Masters Thesis

Steamed? An Ethnographic Analysis of the Tea Party Movement

ABSTRACT STEAMED? AN ETHNOGRAPHIC ANALYSIS OF THE TEA PARTY MOVEMENT by © Ryan Guy 2011 Master of Arts in Communication Studies California State University, Chico Spring 2011 The following thesis is a critical-rhetorical ethnography of the Tea Party movement. This study follows my own lived experience of joining, assimilating, and performing advocacy as a member of the Tea Party movement. Three research questions were constructed to focus the study on the topics of newcomer assimilation/ socialization, the role of counterpublics in the development of movement discourses, and the rhetorical development of the Tea Party as a social movement.
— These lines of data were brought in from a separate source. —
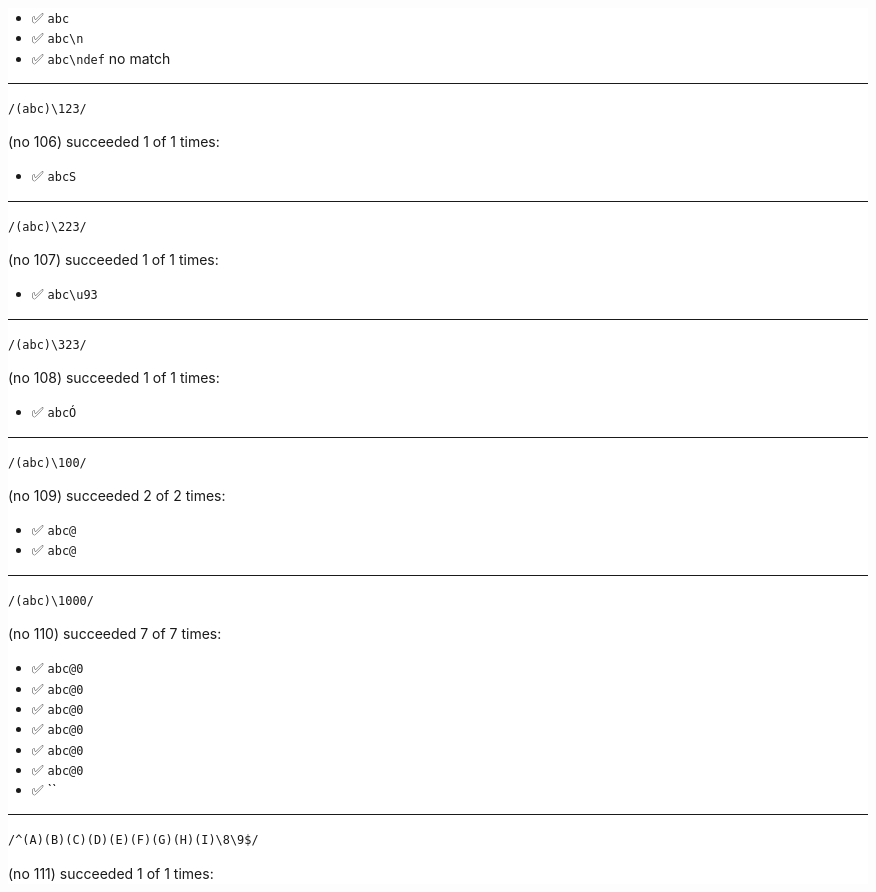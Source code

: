 - ✅ `abc`
- ✅ `abc\n`
- ✅ `abc\ndef` no match

---

```
/(abc)\123/
```
(no 106) succeeded 1 of 1 times:

- ✅ `abcS`

---

```
/(abc)\223/
```
(no 107) succeeded 1 of 1 times:

- ✅ `abc\u93`

---

```
/(abc)\323/
```
(no 108) succeeded 1 of 1 times:

- ✅ `abcÓ`

---

```
/(abc)\100/
```
(no 109) succeeded 2 of 2 times:

- ✅ `abc@`
- ✅ `abc@`

---

```
/(abc)\1000/
```
(no 110) succeeded 7 of 7 times:

- ✅ `abc@0`
- ✅ `abc@0`
- ✅ `abc@0`
- ✅ `abc@0`
- ✅ `abc@0`
- ✅ `abc@0`
- ✅ ``

---

```
/^(A)(B)(C)(D)(E)(F)(G)(H)(I)\8\9$/
```
(no 111) succeeded 1 of 1 times:
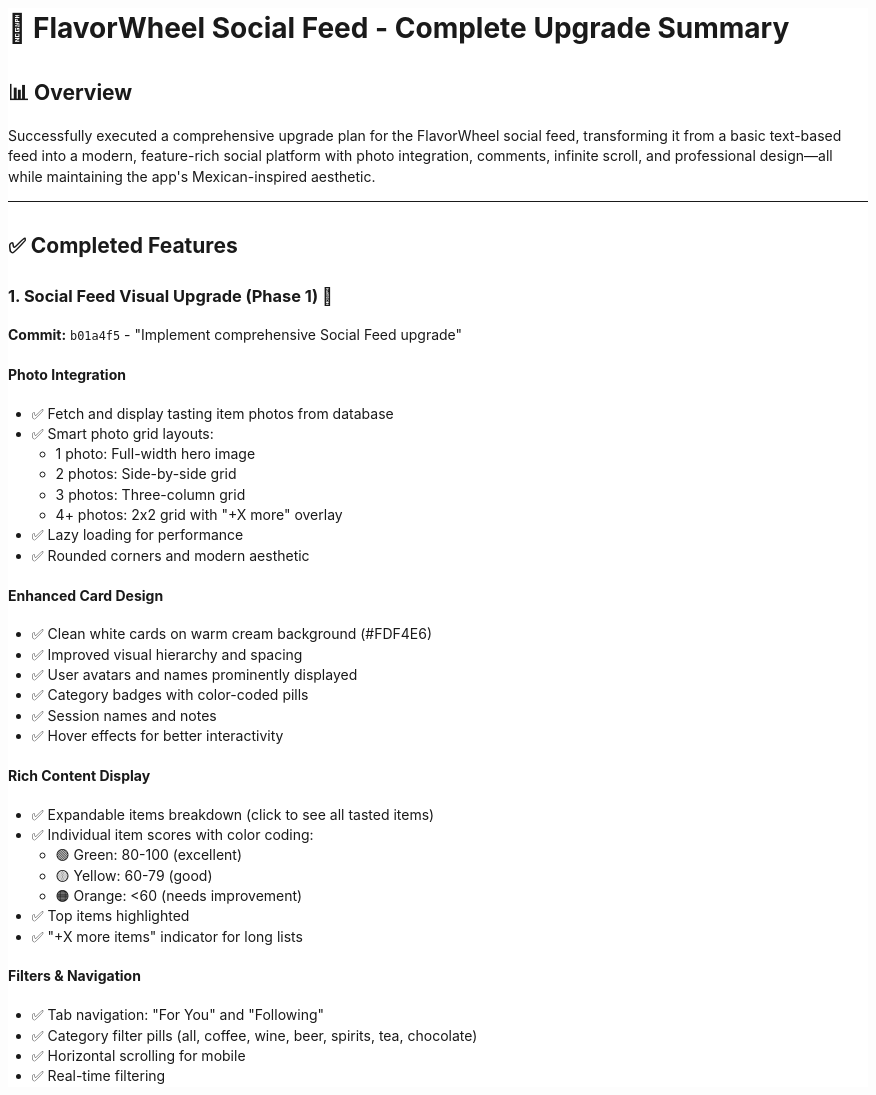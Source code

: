 # 🎉 FlavorWheel Social Feed - Complete Upgrade Summary

## 📊 Overview

Successfully executed a comprehensive upgrade plan for the FlavorWheel social feed, transforming it from a basic text-based feed into a modern, feature-rich social platform with photo integration, comments, infinite scroll, and professional design—all while maintaining the app's Mexican-inspired aesthetic.

---

## ✅ Completed Features

### 1. Social Feed Visual Upgrade (Phase 1) 📸

**Commit:** `b01a4f5` - "Implement comprehensive Social Feed upgrade"

#### Photo Integration
- ✅ Fetch and display tasting item photos from database
- ✅ Smart photo grid layouts:
  - 1 photo: Full-width hero image
  - 2 photos: Side-by-side grid
  - 3 photos: Three-column grid
  - 4+ photos: 2x2 grid with "+X more" overlay
- ✅ Lazy loading for performance
- ✅ Rounded corners and modern aesthetic

#### Enhanced Card Design
- ✅ Clean white cards on warm cream background (#FDF4E6)
- ✅ Improved visual hierarchy and spacing
- ✅ User avatars and names prominently displayed
- ✅ Category badges with color-coded pills
- ✅ Session names and notes
- ✅ Hover effects for better interactivity

#### Rich Content Display
- ✅ Expandable items breakdown (click to see all tasted items)
- ✅ Individual item scores with color coding:
  - 🟢 Green: 80-100 (excellent)
  - 🟡 Yellow: 60-79 (good)
  - 🟠 Orange: <60 (needs improvement)
- ✅ Top items highlighted
- ✅ "+X more items" indicator for long lists

#### Filters & Navigation
- ✅ Tab navigation: "For You" and "Following"
- ✅ Category filter pills (all, coffee, wine, beer, spirits, tea, chocolate)
- ✅ Horizontal scrolling for mobile
- ✅ Real-time filtering
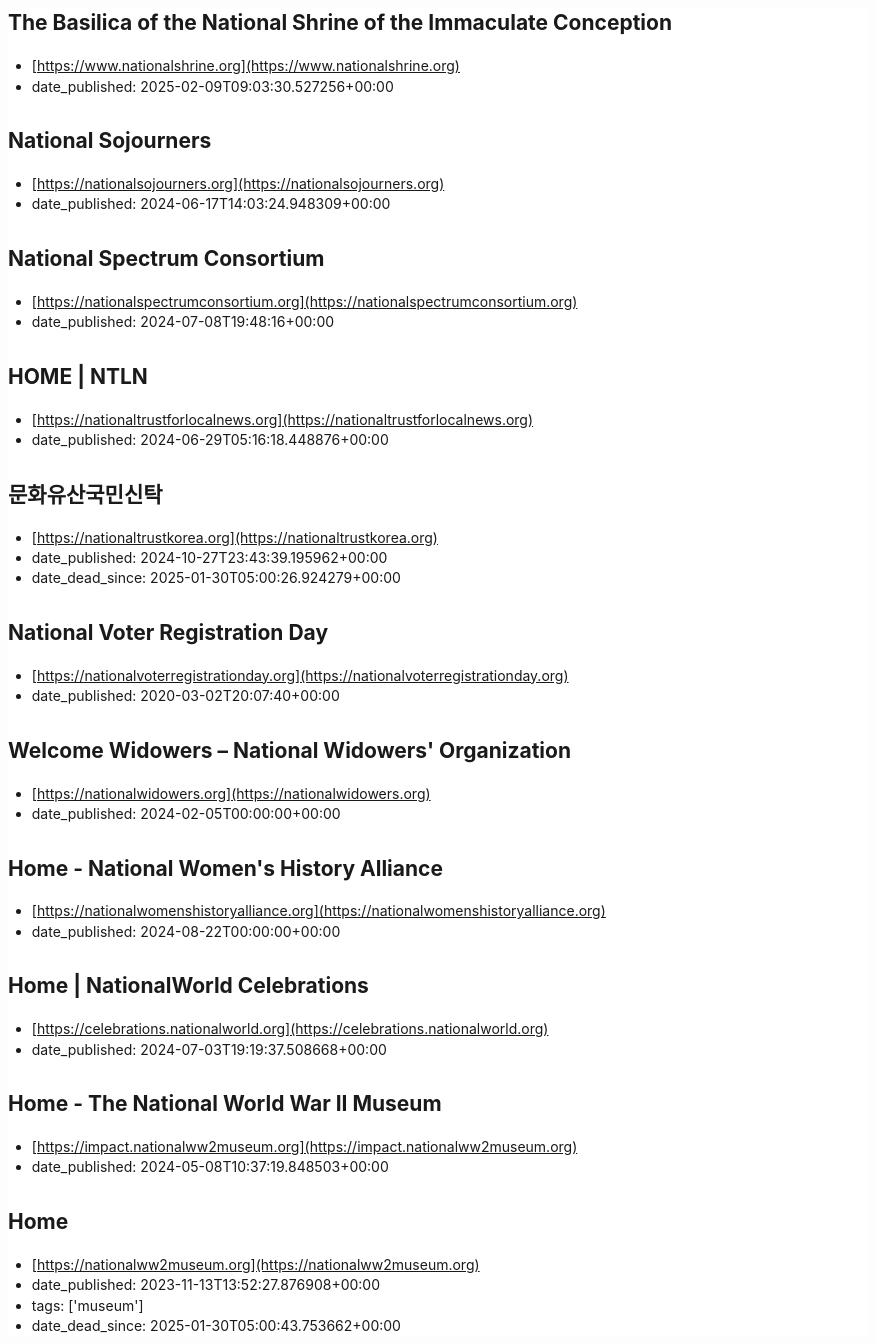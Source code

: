  ## The Basilica of the National Shrine of the Immaculate Conception
 - [https://www.nationalshrine.org](https://www.nationalshrine.org)
 - date_published: 2025-02-09T09:03:30.527256+00:00

 ## National Sojourners
 - [https://nationalsojourners.org](https://nationalsojourners.org)
 - date_published: 2024-06-17T14:03:24.948309+00:00

 ## National Spectrum Consortium
 - [https://nationalspectrumconsortium.org](https://nationalspectrumconsortium.org)
 - date_published: 2024-07-08T19:48:16+00:00

 ## HOME | NTLN
 - [https://nationaltrustforlocalnews.org](https://nationaltrustforlocalnews.org)
 - date_published: 2024-06-29T05:16:18.448876+00:00

 ## 문화유산국민신탁
 - [https://nationaltrustkorea.org](https://nationaltrustkorea.org)
 - date_published: 2024-10-27T23:43:39.195962+00:00
 - date_dead_since: 2025-01-30T05:00:26.924279+00:00

 ## National Voter Registration Day
 - [https://nationalvoterregistrationday.org](https://nationalvoterregistrationday.org)
 - date_published: 2020-03-02T20:07:40+00:00

 ## Welcome Widowers – National Widowers' Organization
 - [https://nationalwidowers.org](https://nationalwidowers.org)
 - date_published: 2024-02-05T00:00:00+00:00

 ## Home - National Women's History Alliance
 - [https://nationalwomenshistoryalliance.org](https://nationalwomenshistoryalliance.org)
 - date_published: 2024-08-22T00:00:00+00:00

 ## Home | NationalWorld Celebrations
 - [https://celebrations.nationalworld.org](https://celebrations.nationalworld.org)
 - date_published: 2024-07-03T19:19:37.508668+00:00

 ## Home - The National World War II Museum
 - [https://impact.nationalww2museum.org](https://impact.nationalww2museum.org)
 - date_published: 2024-05-08T10:37:19.848503+00:00

 ## Home
 - [https://nationalww2museum.org](https://nationalww2museum.org)
 - date_published: 2023-11-13T13:52:27.876908+00:00
 - tags: ['museum']
 - date_dead_since: 2025-01-30T05:00:43.753662+00:00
Data collection consisted of ethnographic inquiry for a period of 11 months. During this time, I engaged in direct advocacy as a member of several west-coast regional Tea Party groups. At the conclusion of ethnographic fieldwork, a small number of semi-structured interviews were conducted with members of the Tea Party movement. This triangulation of ethnographic and qualitative methodologies produced a large body of data to be studied. The data analysis process drew on rhetorical methodologies of combining textual fragments, discovered in the field, to invent rhetorical texts representative of the Tea Party movement. These texts were then critiqued using an analytical framework constructed from theoretical perspectives of organizational assimilation and socialization, social movement rhetoric, and theories of the public sphere. Following this analysis implications concerning the problematic nature of the Tea Party's future as a social movement were discussed. Additionally, insights into the current theoretical understandings of enclaved counterpublics are presented. The study concludes with a discussion of limitations and directions for future scholarship.